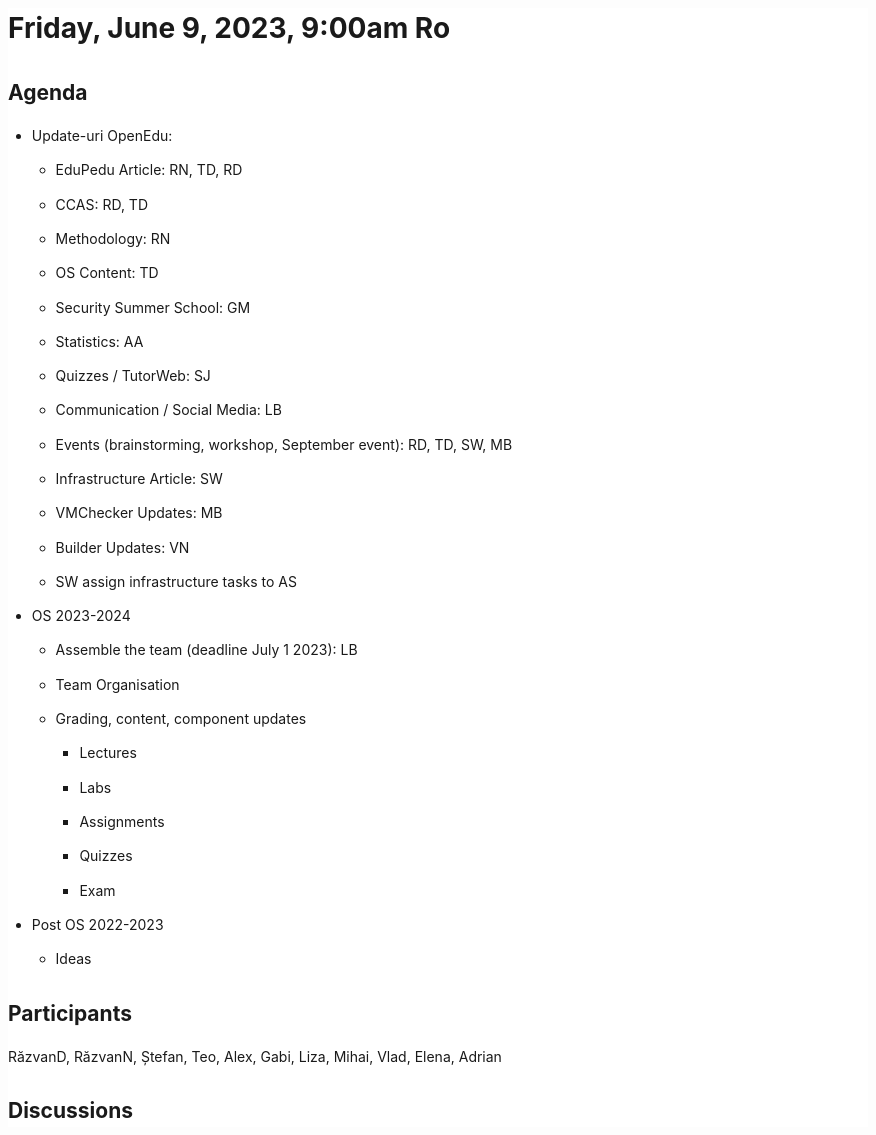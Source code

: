 # Friday, June 9, 2023, 9:00am Ro

## Agenda

* Update-uri OpenEdu:

  * EduPedu Article: RN, TD, RD

  * CCAS: RD, TD

  * Methodology: RN

  * OS Content: TD

  * Security Summer School: GM

  * Statistics: AA

  * Quizzes / TutorWeb: SJ

  * Communication / Social Media: LB

  * Events (brainstorming, workshop, September event): RD, TD, SW, MB

  * Infrastructure Article: SW

  * VMChecker Updates: MB

  * Builder Updates: VN

  * SW assign infrastructure tasks to AS

* OS 2023-2024

  * Assemble the team (deadline July 1 2023): LB

  * Team Organisation

  * Grading, content, component updates

    * Lectures

    * Labs

    * Assignments

    * Quizzes

    * Exam

* Post OS 2022-2023

  * Ideas

## Participants

RăzvanD, RăzvanN, Ștefan, Teo, Alex, Gabi, Liza, Mihai, Vlad, Elena, Adrian

## Discussions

_ _ _

» YOUR ASSIGNMENT
Starting at the line that contains "content, component updates", write out every line to the end of the entries, exactly as given.

» THE ANSWER
  * Grading, content, component updates

    * Lectures

    * Labs

    * Assignments

    * Quizzes

    * Exam

* Post OS 2022-2023

  * Ideas

## Participants

RăzvanD, RăzvanN, Ștefan, Teo, Alex, Gabi, Liza, Mihai, Vlad, Elena, Adrian

## Discussions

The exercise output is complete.